Week 10 Student Led readings Flashcards
Authors: DiMaggio & Powell
Year: 1983
Explores how organizations within a specific field tend to become more alike over time, a phenomenon termed “institutional isomorphism.” They argue that organizational homogeneity arises less from competitive pressures for efficiency and more from the influences of state policies, professional standards, and norms.
Authors: Tolbert & Zucker
Year: 1983
The authors analyze the spread and institutionalization of civil service reforms in U.S. cities. They explore how cities adopted these reforms to meet organizational and social pressures. When reforms were state-mandated, they spread quickly, with cities adopting them directly from the state. Without mandates, adoption was gradual, with early adopters motivated by organizational needs and later adopters influenced by societal norms.
Authors: Zucker
Year: 1987
The author reviews institutional theory in organizational studies, examining how organizations are influenced by external normative pressures from the state and internal professional standards.
Zucker distinguishes between two views: one where the environment acts as an institution, shaping organizations through coercive external pressures like regulations; and another where organizations themselves create institutional norms internally.
Main mechanisms driving institutionalization: Mimetic, Normative, and Coercive
Authors: Vancouver
Year: 1996
Vancouver presents Living Systems Theory (LST) as a framework for understanding organizational behavior. LST posits that organizations function similarly to biological systems, focusing on the flow and processing of information, energy, and matter to maintain stability and adapt to change. Vancouver argues that LST offers a more holistic view than traditional organizational theories, integrating aspects of both individual and systemic behavior.
Authors: Westphal, Gulati, & Shortell
Year: 1997
The authors analyze how organizations implement Total Quality Management (TQM) practices, focusing on the tension between adapting practices to fit unique organizational contexts (customization) and following established norms to gain legitimacy (conformity). They use institutional theory and network analysis to explore these adoption patterns, finding that organizations often choose conformity to secure legitimacy from external stakeholders. However, when organizations have extensive professional networks, they are more likely to customize TQM practices, leveraging network support for legitimacy.

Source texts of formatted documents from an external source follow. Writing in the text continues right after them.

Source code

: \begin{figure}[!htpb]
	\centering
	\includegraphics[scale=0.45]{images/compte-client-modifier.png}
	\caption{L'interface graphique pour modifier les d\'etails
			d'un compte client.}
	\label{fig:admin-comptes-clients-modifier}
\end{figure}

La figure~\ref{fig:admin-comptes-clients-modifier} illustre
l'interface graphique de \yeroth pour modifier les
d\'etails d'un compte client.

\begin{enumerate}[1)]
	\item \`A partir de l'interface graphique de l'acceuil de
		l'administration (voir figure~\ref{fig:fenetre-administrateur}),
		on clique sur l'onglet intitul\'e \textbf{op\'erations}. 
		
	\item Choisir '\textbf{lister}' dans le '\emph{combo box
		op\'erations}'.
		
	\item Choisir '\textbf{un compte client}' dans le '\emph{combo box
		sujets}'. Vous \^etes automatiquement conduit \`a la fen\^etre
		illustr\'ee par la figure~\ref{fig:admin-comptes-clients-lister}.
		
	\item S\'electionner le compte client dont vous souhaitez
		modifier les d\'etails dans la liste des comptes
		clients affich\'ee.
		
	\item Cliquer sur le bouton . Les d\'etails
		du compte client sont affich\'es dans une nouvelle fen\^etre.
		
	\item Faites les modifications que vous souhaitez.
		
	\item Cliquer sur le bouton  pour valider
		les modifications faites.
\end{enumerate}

Authors: Kast & Rosenzweig
Year: 2001
This article introduces the General Systems Theory (GST) as a framework to understand organizations. They argue that GST enables a holistic view of organizations by examining them as complex, interrelated systems interacting with their environments. This perspective emphasizes the importance of open systems, where information, energy, and resources flow between an organization and its environment.
Authors: Heugens & Lander
Year: 2009
The authors analyze institutional theory debates using meta-analysis, particularly examining the role of social structure versus agency in organizational behavior, the performance impacts of isomorphic conformity, and field-level influences on isomorphism.
Authors: Pfeffer, Jeffrey & Salancik
Year:1978
Explores how external constraints affect organizations and provides insights for designing and managing organizations to mitigate these constraints. All organizations are dependent on the environment for their survival. As the authors contend, “it is the fact of the organization’s dependence on the environment that makes the external constraint and control of organizational behavior both possible and almost inevitable.” Organizations can either try to change their environments through political means or form interorganizational relationships to control or absorb uncertainty.
Authors: Meyer & Rowan
Year: 1977
Argues that organizations often adopt formal structures that primarily serve as a symbolic display of legitimacy rather than reflecting their actual day-to-day operations, essentially “performing” the right structures to appear well-run even if they aren’t fully functional in practice; this phenomenon is referred to as “decoupling.”